Stored data:
* * * *

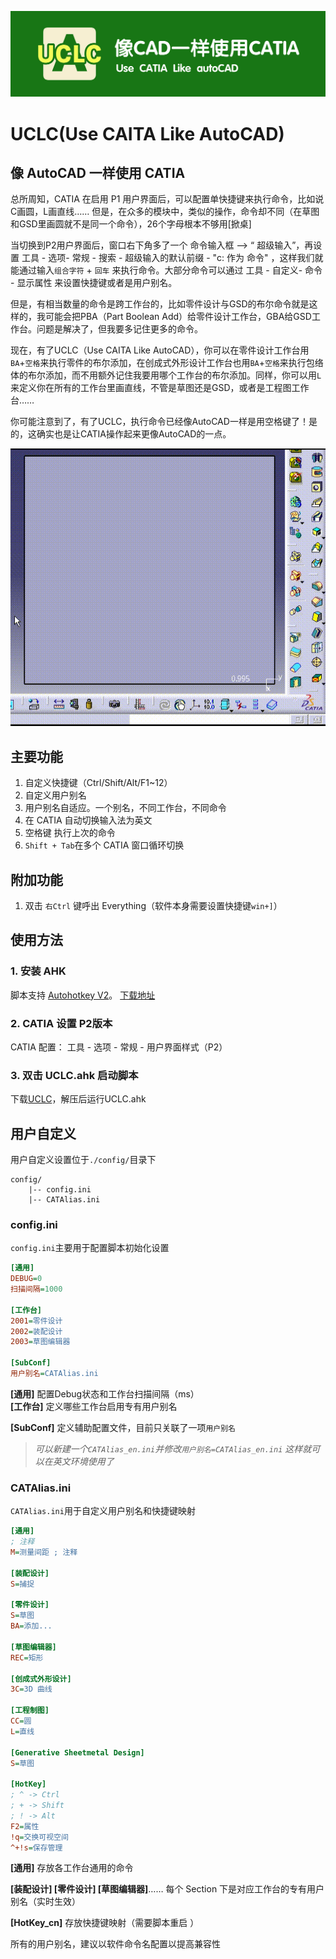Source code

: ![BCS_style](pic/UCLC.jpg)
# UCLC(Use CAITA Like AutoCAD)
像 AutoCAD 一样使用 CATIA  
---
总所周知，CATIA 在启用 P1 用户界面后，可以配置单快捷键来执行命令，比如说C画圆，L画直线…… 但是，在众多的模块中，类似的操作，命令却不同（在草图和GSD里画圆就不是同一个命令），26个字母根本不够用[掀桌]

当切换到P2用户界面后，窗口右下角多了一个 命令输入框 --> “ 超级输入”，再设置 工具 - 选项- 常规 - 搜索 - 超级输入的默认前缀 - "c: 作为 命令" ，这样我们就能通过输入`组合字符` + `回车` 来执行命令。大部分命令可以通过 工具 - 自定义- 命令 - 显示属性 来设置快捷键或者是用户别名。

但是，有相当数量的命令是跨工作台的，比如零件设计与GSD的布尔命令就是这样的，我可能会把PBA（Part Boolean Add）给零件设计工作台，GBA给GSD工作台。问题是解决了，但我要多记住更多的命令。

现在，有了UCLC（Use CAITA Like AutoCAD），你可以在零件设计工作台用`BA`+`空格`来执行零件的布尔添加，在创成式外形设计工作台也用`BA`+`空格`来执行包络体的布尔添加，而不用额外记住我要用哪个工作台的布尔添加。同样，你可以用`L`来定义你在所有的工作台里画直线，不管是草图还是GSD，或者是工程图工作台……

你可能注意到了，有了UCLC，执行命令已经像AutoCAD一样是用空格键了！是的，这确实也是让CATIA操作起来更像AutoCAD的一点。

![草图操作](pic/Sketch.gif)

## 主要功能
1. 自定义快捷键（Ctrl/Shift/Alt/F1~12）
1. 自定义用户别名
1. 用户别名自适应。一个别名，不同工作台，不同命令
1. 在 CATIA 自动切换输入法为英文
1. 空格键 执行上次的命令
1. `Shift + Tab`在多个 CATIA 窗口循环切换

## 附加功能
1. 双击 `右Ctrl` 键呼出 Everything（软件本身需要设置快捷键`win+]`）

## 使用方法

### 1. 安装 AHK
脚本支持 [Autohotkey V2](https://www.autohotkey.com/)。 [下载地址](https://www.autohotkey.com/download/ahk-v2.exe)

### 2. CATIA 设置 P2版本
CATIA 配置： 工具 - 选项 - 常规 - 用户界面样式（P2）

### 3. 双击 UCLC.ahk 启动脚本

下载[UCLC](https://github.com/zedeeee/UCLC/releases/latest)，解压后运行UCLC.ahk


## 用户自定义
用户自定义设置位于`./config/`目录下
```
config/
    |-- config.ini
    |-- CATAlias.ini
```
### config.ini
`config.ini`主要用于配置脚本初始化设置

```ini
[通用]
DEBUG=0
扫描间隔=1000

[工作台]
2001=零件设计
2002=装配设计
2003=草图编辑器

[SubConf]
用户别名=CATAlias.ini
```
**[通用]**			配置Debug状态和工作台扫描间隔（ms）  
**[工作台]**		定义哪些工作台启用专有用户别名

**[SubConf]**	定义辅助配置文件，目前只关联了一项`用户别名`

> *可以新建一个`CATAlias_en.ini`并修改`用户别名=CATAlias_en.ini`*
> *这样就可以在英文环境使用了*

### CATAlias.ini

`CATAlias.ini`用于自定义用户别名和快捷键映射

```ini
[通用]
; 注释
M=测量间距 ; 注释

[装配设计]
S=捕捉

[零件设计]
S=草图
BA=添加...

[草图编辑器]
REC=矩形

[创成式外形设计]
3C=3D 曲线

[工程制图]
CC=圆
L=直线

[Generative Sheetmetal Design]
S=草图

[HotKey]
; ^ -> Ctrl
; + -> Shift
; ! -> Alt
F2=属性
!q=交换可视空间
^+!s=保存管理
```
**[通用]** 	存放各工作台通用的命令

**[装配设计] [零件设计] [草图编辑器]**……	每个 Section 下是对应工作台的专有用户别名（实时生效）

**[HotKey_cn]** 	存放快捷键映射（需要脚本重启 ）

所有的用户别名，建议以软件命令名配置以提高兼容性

* * * *

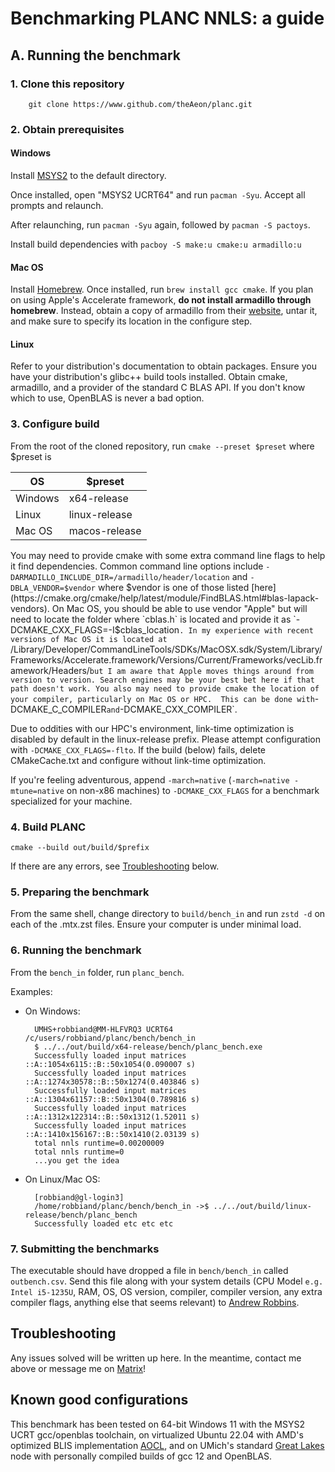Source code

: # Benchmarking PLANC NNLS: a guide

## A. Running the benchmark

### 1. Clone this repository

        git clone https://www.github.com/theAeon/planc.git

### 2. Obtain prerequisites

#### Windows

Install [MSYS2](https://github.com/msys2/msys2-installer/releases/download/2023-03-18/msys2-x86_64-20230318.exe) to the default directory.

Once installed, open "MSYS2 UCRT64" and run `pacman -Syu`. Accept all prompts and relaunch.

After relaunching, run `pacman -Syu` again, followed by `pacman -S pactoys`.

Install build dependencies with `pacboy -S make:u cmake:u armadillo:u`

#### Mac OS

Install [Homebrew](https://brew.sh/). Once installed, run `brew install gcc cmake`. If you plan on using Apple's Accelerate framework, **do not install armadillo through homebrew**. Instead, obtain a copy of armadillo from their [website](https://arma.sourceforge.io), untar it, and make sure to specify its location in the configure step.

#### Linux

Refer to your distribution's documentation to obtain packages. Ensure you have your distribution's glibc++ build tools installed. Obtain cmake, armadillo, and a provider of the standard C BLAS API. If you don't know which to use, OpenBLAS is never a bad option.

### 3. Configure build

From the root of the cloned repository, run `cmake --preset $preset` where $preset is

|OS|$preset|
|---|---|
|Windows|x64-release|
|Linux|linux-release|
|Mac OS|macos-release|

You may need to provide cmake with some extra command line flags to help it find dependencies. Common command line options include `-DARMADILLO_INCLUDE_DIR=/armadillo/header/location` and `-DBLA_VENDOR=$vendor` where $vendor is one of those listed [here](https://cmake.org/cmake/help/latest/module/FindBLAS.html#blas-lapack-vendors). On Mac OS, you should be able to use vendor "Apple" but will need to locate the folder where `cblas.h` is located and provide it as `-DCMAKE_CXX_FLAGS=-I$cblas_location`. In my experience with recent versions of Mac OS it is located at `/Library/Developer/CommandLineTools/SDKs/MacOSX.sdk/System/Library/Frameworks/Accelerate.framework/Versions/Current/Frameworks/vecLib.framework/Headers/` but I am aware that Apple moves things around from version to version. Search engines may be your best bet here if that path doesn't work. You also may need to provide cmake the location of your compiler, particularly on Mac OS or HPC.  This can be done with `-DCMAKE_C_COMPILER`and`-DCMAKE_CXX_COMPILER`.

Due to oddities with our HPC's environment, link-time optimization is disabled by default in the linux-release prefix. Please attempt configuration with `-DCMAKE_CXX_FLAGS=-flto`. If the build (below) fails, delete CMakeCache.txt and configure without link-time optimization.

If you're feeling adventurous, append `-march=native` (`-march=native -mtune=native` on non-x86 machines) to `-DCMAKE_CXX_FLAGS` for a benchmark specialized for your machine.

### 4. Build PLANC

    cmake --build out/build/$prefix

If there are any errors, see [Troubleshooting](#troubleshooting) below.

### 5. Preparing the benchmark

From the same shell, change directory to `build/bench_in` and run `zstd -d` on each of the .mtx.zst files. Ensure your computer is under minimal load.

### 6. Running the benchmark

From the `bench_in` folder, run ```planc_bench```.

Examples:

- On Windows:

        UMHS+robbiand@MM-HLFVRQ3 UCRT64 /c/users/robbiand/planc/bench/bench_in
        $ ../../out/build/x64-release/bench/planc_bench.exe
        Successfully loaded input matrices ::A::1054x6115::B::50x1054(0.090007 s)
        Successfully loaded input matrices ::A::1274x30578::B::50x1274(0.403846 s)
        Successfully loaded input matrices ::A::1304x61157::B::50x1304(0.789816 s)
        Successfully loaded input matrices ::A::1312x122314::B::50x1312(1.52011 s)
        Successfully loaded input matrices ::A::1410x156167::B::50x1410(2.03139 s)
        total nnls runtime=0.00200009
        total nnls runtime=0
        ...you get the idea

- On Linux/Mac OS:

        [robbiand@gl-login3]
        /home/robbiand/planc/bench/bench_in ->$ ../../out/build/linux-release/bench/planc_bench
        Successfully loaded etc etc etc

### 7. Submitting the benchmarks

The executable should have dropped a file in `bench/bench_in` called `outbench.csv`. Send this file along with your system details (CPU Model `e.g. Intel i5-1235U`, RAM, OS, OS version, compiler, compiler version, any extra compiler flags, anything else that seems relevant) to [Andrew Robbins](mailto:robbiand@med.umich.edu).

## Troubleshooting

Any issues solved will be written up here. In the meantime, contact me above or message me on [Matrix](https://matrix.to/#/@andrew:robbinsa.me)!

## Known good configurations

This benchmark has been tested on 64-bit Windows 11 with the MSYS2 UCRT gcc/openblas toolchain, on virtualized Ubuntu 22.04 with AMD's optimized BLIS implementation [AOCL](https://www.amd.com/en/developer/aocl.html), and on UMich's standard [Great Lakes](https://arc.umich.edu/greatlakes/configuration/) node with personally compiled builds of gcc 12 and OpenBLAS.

* * * *

Exercise => Take the stretch of lines above from the one containing "matrices ::A::1274x30578::B::50x1274(0.403846 s)" through the one containing "get the idea" and repeat it exactly, adding no other line.

Solution to this task =>
        Successfully loaded input matrices ::A::1274x30578::B::50x1274(0.403846 s)
        Successfully loaded input matrices ::A::1304x61157::B::50x1304(0.789816 s)
        Successfully loaded input matrices ::A::1312x122314::B::50x1312(1.52011 s)
        Successfully loaded input matrices ::A::1410x156167::B::50x1410(2.03139 s)
        total nnls runtime=0.00200009
        total nnls runtime=0
        ...you get the idea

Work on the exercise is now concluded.